§ What the task requires: Select all lines holding the word "directional" from the entries that follow.

Stored data entries
══════
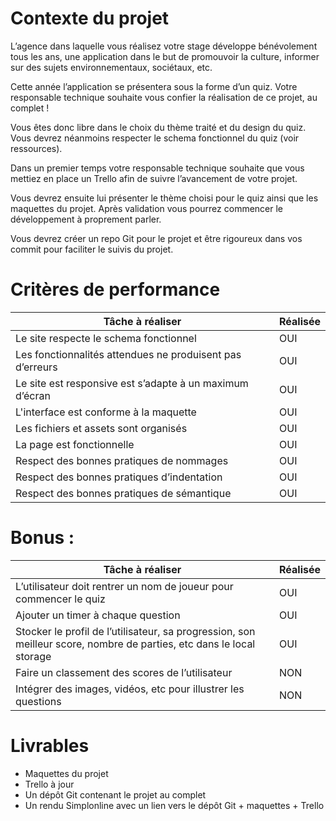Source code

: # Contexte du projet

L’agence dans laquelle vous réalisez votre stage développe bénévolement tous les ans, une application dans le but de promouvoir la culture, informer sur des sujets environnementaux, sociétaux, etc.


Cette année l’application se présentera sous la forme d’un quiz. Votre responsable technique souhaite vous confier la réalisation de ce projet, au complet !


Vous êtes donc libre dans le choix du thème traité et du design du quiz. Vous devrez néanmoins respecter le schema fonctionnel du quiz (voir ressources).


Dans un premier temps votre responsable technique souhaite que vous mettiez en place un Trello afin de suivre l’avancement de votre projet.


Vous devrez ensuite lui présenter le thème choisi pour le quiz ainsi que les maquettes du projet. Après validation vous pourrez commencer le développement à proprement parler.
​

Vous devrez créer un repo Git pour le projet et être rigoureux dans vos commit pour faciliter le suivis du projet.


# Critères de performance


| Tâche à réaliser  | Réalisée |
| ---------| ---------|
| Le site respecte le schema fonctionnel  | OUI |
| Les fonctionnalités attendues ne produisent pas d’erreurs | OUI  |
| Le site est responsive est s’adapte à un maximum d’écran | OUI  |
| L'interface est conforme à la maquette | OUI  |
| Les fichiers et assets sont organisés| OUI  |
| La page est fonctionnelle| OUI  |
| Respect des bonnes pratiques de nommages | OUI  |
| Respect des bonnes pratiques d’indentation | OUI  |
| Respect des bonnes pratiques de sémantique | OUI  |




# Bonus :


| Tâche à réaliser  | Réalisée |
| ---------| ---------|
| L’utilisateur doit rentrer un nom de joueur pour commencer le quiz | OUI |
| Ajouter un timer à chaque question | OUI |
| Stocker le profil de l’utilisateur, sa progression, son meilleur score, nombre de parties, etc dans le local storage | OUI |
| Faire un classement des scores de l’utilisateur| NON |
| Intégrer des images, vidéos, etc pour illustrer les questions| NON |




# Livrables

- Maquettes du projet
- Trello à jour
- Un dépôt Git contenant le projet au complet
- Un rendu Simplonline avec un lien vers le dépôt Git + maquettes + Trello
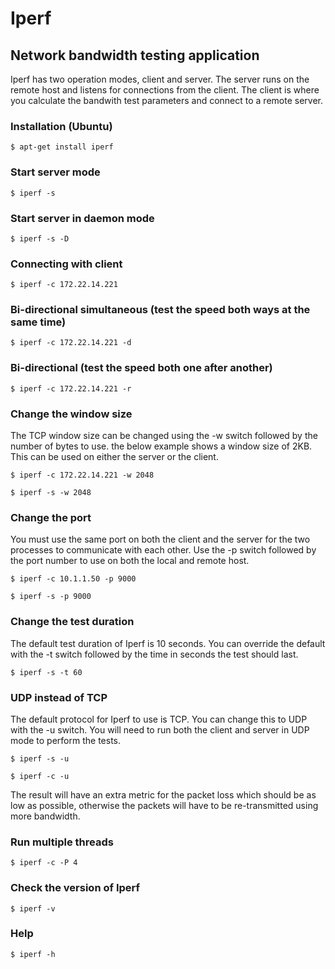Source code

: # Iperf 
## Network bandwidth testing application

Iperf has two operation modes, client and server. The server runs on the remote host and listens for connections from the client. The client is where you calculate the bandwith test parameters and connect to a remote server.


### Installation (Ubuntu)

    $ apt-get install iperf

### Start server mode

    $ iperf -s

### Start server in daemon mode

    $ iperf -s -D

### Connecting with client

    $ iperf -c 172.22.14.221

### Bi-directional simultaneous (test the speed both ways at the same time)

    $ iperf -c 172.22.14.221 -d

 
### Bi-directional (test the speed both one after another)

    $ iperf -c 172.22.14.221 -r

### Change the window size

The TCP window size can be changed using the -w switch followed by the number of bytes to use. the below example shows a window size of 2KB. This can be used on either the server or the client.

    $ iperf -c 172.22.14.221 -w 2048

    $ iperf -s -w 2048

### Change the port

You must use the same port on both the client and the server for the two processes to communicate with each other. Use the -p switch followed by the port number to use on both the local and remote host.

    $ iperf -c 10.1.1.50 -p 9000

    $ iperf -s -p 9000

### Change the test duration

The default test duration of Iperf is 10 seconds. You can override the default with the -t switch followed by the time in seconds the test should last.

    $ iperf -s -t 60

### UDP instead of TCP

The default protocol for Iperf to use is TCP. You can change this to UDP with the -u switch. You will need to run both the client and server in UDP mode to perform the tests.

    $ iperf -s -u

    $ iperf -c -u

The result will have an extra metric for the packet loss which should be as low as possible, otherwise the packets will have to be re-transmitted using more bandwidth.

### Run multiple threads

    $ iperf -c -P 4

### Check the version of Iperf

    $ iperf -v

### Help

    $ iperf -h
══════
§ Response for this exercise:
### Bi-directional simultaneous (test the speed both ways at the same time)
### Bi-directional (test the speed both one after another)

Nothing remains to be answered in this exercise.